Abstract

Abstract INTRODUCTION The blood-brain barrier and blood-CSF barrier limit the uptake of CNS-targeted therapeutics. Given this limitation, intra-cerebrospinal fluid (CSF) drug delivery can be utilized. Here we review and compare thesafety and drug distribution of the different intra-CSF drug delivery methods. METHODS A retrospective literature review of the three most common CSF access methods (intracerebroventricular (ICV), lumbar intrathecal (LIT), and intra-cisterna magna (ICM)) was performed. The search consisted of human clinical trials published on PubMed from 2000 to present, with the following terms: intracerebroventricular/intraventricular/ICV, intrathecal/IT, cisterna magna/ICM/IT-CM, drug delivery, drug administration, and CSF. RESULTS The search yielded 34 ICV, 72 LIT, and 6 ICM studies. To investigate the safety and drug concentration profiles of each delivery method, we excluded studies reporting drug adverse events (AEs) rather than AEs related to the specific drug delivery method, leaving 21 ICV, 30 LIT, and 1 ICM studies, all of which spanned oncology and non-oncology treatment studies.
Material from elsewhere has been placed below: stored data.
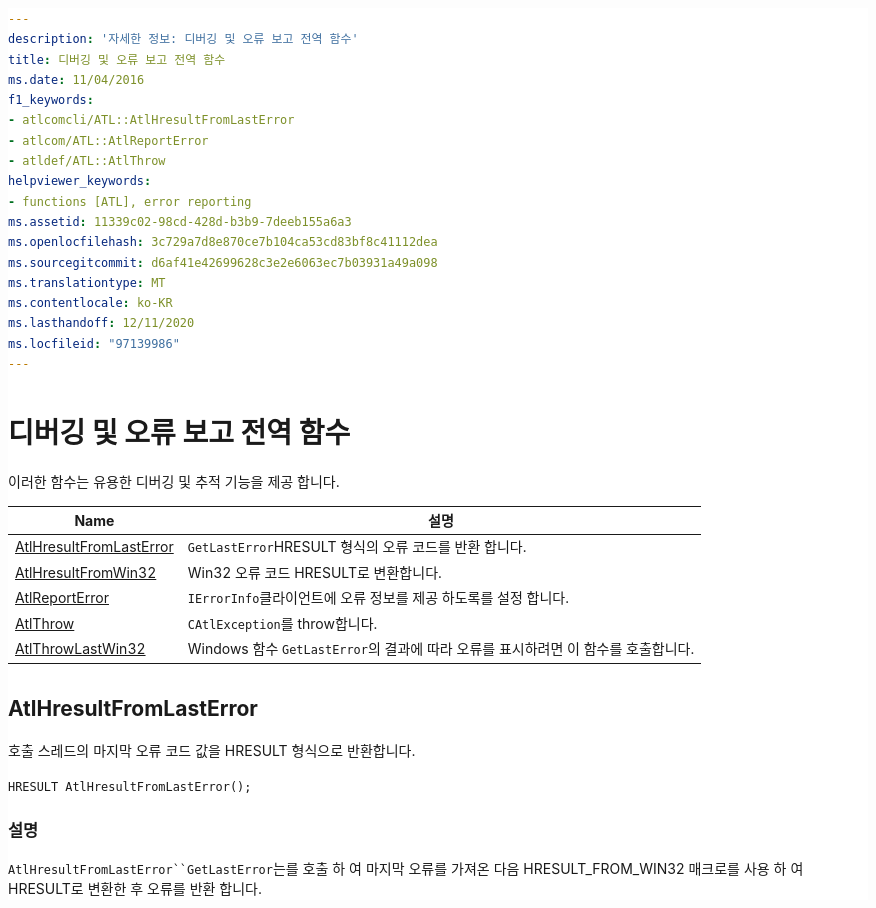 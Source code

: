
 ```yaml
---
description: '자세한 정보: 디버깅 및 오류 보고 전역 함수'
title: 디버깅 및 오류 보고 전역 함수
ms.date: 11/04/2016
f1_keywords:
- atlcomcli/ATL::AtlHresultFromLastError
- atlcom/ATL::AtlReportError
- atldef/ATL::AtlThrow
helpviewer_keywords:
- functions [ATL], error reporting
ms.assetid: 11339c02-98cd-428d-b3b9-7deeb155a6a3
ms.openlocfilehash: 3c729a7d8e870ce7b104ca53cd83bf8c41112dea
ms.sourcegitcommit: d6af41e42699628c3e2e6063ec7b03931a49a098
ms.translationtype: MT
ms.contentlocale: ko-KR
ms.lasthandoff: 12/11/2020
ms.locfileid: "97139986"
---
```

# <a name="debugging-and-error-reporting-global-functions"></a>디버깅 및 오류 보고 전역 함수

이러한 함수는 유용한 디버깅 및 추적 기능을 제공 합니다.

|Name|설명|
|-|-|
|[AtlHresultFromLastError](debugging-and-error-reporting-global-functions.md#atlhresultfromlasterror)|`GetLastError`HRESULT 형식의 오류 코드를 반환 합니다.|
|[AtlHresultFromWin32](debugging-and-error-reporting-global-functions.md#atlhresultfromwin32)|Win32 오류 코드 HRESULT로 변환합니다.|
|[AtlReportError](debugging-and-error-reporting-global-functions.md#atlreporterror)|`IErrorInfo`클라이언트에 오류 정보를 제공 하도록를 설정 합니다.|
|[AtlThrow](debugging-and-error-reporting-global-functions.md#atlthrow)|`CAtlException`를 throw합니다.|
|[AtlThrowLastWin32](debugging-and-error-reporting-global-functions.md#atlthrowlastwin32)|Windows 함수 `GetLastError`의 결과에 따라 오류를 표시하려면 이 함수를 호출합니다.|

## <a name="atlhresultfromlasterror"></a><a name="atlhresultfromlasterror"></a> AtlHresultFromLastError

호출 스레드의 마지막 오류 코드 값을 HRESULT 형식으로 반환합니다.

```
HRESULT AtlHresultFromLastError();
```

### <a name="remarks"></a>설명

`AtlHresultFromLastError``GetLastError`는를 호출 하 여 마지막 오류를 가져온 다음 HRESULT_FROM_WIN32 매크로를 사용 하 여 HRESULT로 변환한 후 오류를 반환 합니다.
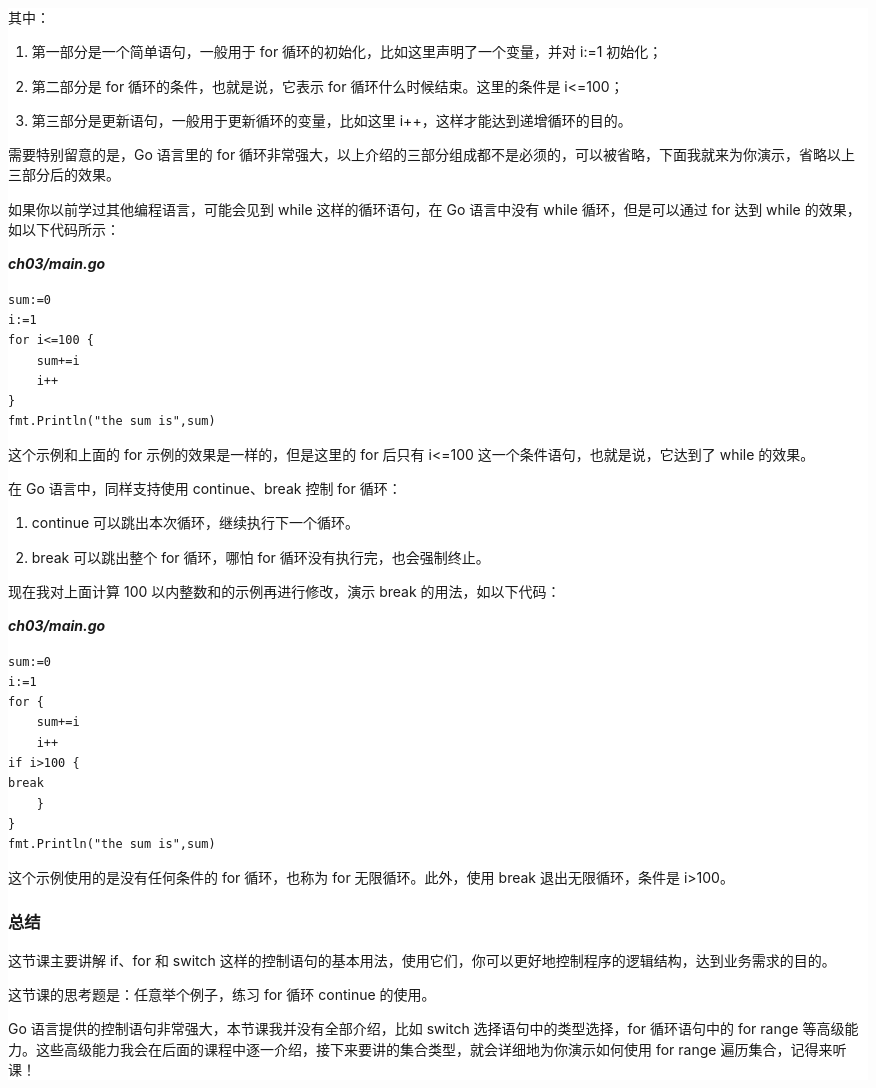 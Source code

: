 其中：

1.  第一部分是一个简单语句，一般用于 for 循环的初始化，比如这里声明了一个变量，并对 i:=1 初始化；
    
2.  第二部分是 for 循环的条件，也就是说，它表示 for 循环什么时候结束。这里的条件是 i<=100；
    
3.  第三部分是更新语句，一般用于更新循环的变量，比如这里 i++，这样才能达到递增循环的目的。
    

需要特别留意的是，Go 语言里的 for 循环非常强大，以上介绍的三部分组成都不是必须的，可以被省略，下面我就来为你演示，省略以上三部分后的效果。

如果你以前学过其他编程语言，可能会见到 while 这样的循环语句，在 Go 语言中没有 while 循环，但是可以通过 for 达到 while 的效果，如以下代码所示：

_**ch03/main.go**_

```
sum:=0
i:=1
for i<=100 {
    sum+=i
    i++
}
fmt.Println("the sum is",sum)
```

这个示例和上面的 for 示例的效果是一样的，但是这里的 for 后只有 i<=100 这一个条件语句，也就是说，它达到了 while 的效果。

在 Go 语言中，同样支持使用 continue、break 控制 for 循环：

1.  continue 可以跳出本次循环，继续执行下一个循环。
    
2.  break 可以跳出整个 for 循环，哪怕 for 循环没有执行完，也会强制终止。
    

现在我对上面计算 100 以内整数和的示例再进行修改，演示 break 的用法，如以下代码：

_**ch03/main.go**_

```
sum:=0
i:=1
for {
    sum+=i
    i++
if i>100 {
break
    }
}
fmt.Println("the sum is",sum)
```

这个示例使用的是没有任何条件的 for 循环，也称为 for 无限循环。此外，使用 break 退出无限循环，条件是 i>100。

### 总结

这节课主要讲解 if、for 和 switch 这样的控制语句的基本用法，使用它们，你可以更好地控制程序的逻辑结构，达到业务需求的目的。

这节课的思考题是：任意举个例子，练习 for 循环 continue 的使用。

Go 语言提供的控制语句非常强大，本节课我并没有全部介绍，比如 switch 选择语句中的类型选择，for 循环语句中的 for range 等高级能力。这些高级能力我会在后面的课程中逐一介绍，接下来要讲的集合类型，就会详细地为你演示如何使用 for range 遍历集合，记得来听课！
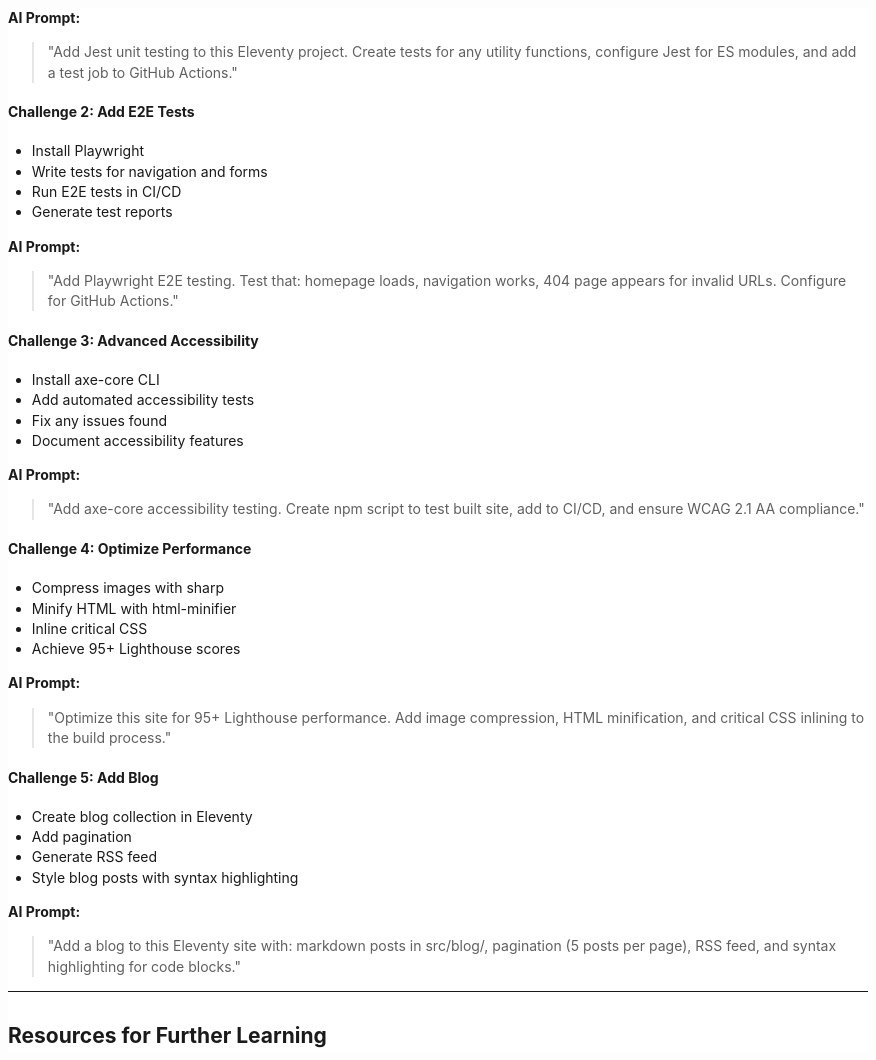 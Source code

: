 **AI Prompt:**

> "Add Jest unit testing to this Eleventy project. Create tests for any utility
> functions, configure Jest for ES modules, and add a test job to GitHub
> Actions."

#### Challenge 2: Add E2E Tests

- Install Playwright
- Write tests for navigation and forms
- Run E2E tests in CI/CD
- Generate test reports

**AI Prompt:**

> "Add Playwright E2E testing. Test that: homepage loads, navigation works, 404
> page appears for invalid URLs. Configure for GitHub Actions."

#### Challenge 3: Advanced Accessibility

- Install axe-core CLI
- Add automated accessibility tests
- Fix any issues found
- Document accessibility features

**AI Prompt:**

> "Add axe-core accessibility testing. Create npm script to test built site, add
> to CI/CD, and ensure WCAG 2.1 AA compliance."

#### Challenge 4: Optimize Performance

- Compress images with sharp
- Minify HTML with html-minifier
- Inline critical CSS
- Achieve 95+ Lighthouse scores

**AI Prompt:**

> "Optimize this site for 95+ Lighthouse performance. Add image compression,
> HTML minification, and critical CSS inlining to the build process."

#### Challenge 5: Add Blog

- Create blog collection in Eleventy
- Add pagination
- Generate RSS feed
- Style blog posts with syntax highlighting

**AI Prompt:**

> "Add a blog to this Eleventy site with: markdown posts in src/blog/,
> pagination (5 posts per page), RSS feed, and syntax highlighting for code
> blocks."

---

## Resources for Further Learning
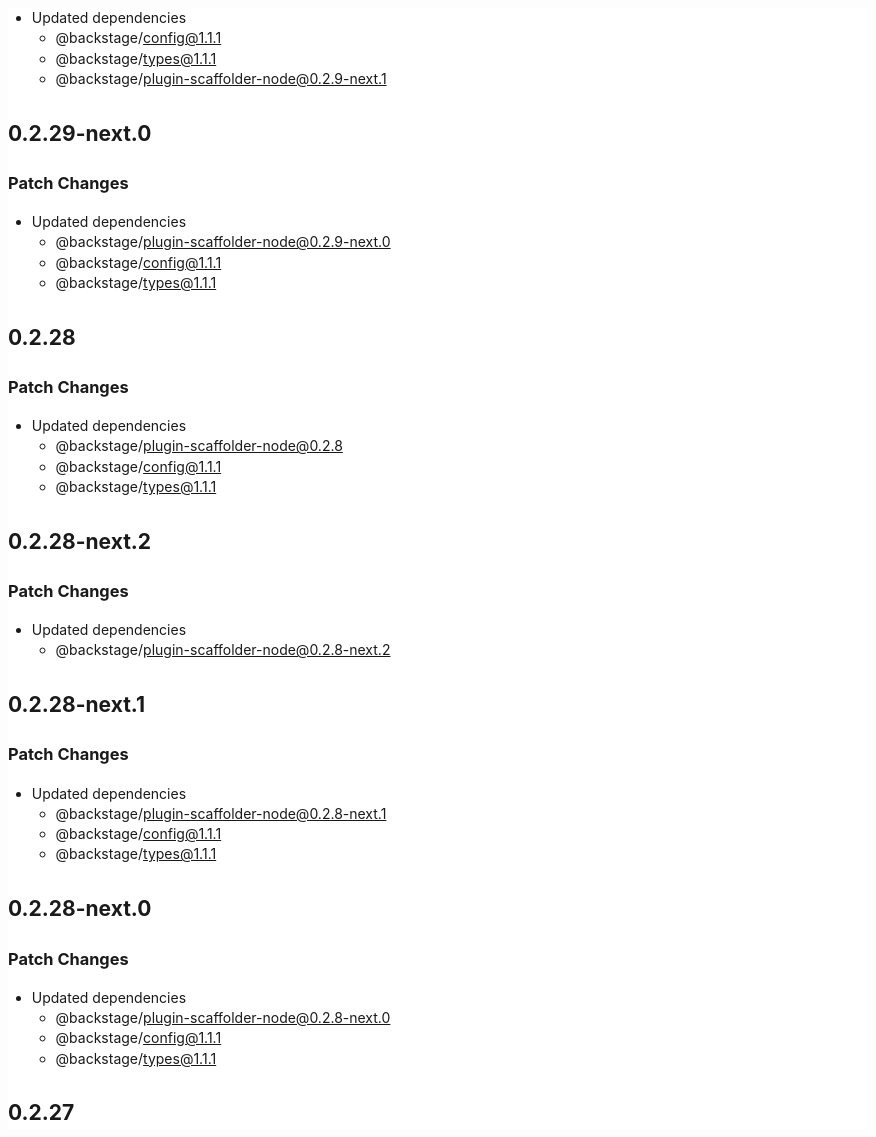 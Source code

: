 - Updated dependencies
  - @backstage/config@1.1.1
  - @backstage/types@1.1.1
  - @backstage/plugin-scaffolder-node@0.2.9-next.1

## 0.2.29-next.0

### Patch Changes

- Updated dependencies
  - @backstage/plugin-scaffolder-node@0.2.9-next.0
  - @backstage/config@1.1.1
  - @backstage/types@1.1.1

## 0.2.28

### Patch Changes

- Updated dependencies
  - @backstage/plugin-scaffolder-node@0.2.8
  - @backstage/config@1.1.1
  - @backstage/types@1.1.1

## 0.2.28-next.2

### Patch Changes

- Updated dependencies
  - @backstage/plugin-scaffolder-node@0.2.8-next.2

## 0.2.28-next.1

### Patch Changes

- Updated dependencies
  - @backstage/plugin-scaffolder-node@0.2.8-next.1
  - @backstage/config@1.1.1
  - @backstage/types@1.1.1

## 0.2.28-next.0

### Patch Changes

- Updated dependencies
  - @backstage/plugin-scaffolder-node@0.2.8-next.0
  - @backstage/config@1.1.1
  - @backstage/types@1.1.1

## 0.2.27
ICV-specific safety was addressed in 10 ICV studies, with infection (N=6) and device malfunction (N=2) being among the most frequently mentioned device/procedure-associated AEs. LIT-specific safety was provided in 17 studies, with post-procedural headache (N=9), infection (N=5), and pain (N=5) being among the most mentioned AEs. For drug distribution, 42.9% (N=9) of ICV studies concluded that ICV delivery achieved sufficient drug exposure in the CNS for a meaningful therapeutic benefit, with drug concentrations reaching minimum effective doses and/or achieving high therapeutic indices. The single ICM study with infusion of bupivacaine for pain management did not analyze safety or drug distribution. Meanwhile, 30.0% (N=9) of LIT studies reached the same conclusion or achieved concentrations consistent with predicted values. CONCLUSION The safety profiles of both ICV and LIT injections are acceptable, showing mostly mild-to-moderate device/procedure-associated AEs. Additionally, ICV achieves therapeutic goals more consistently than the other intra-CSF delivery methods.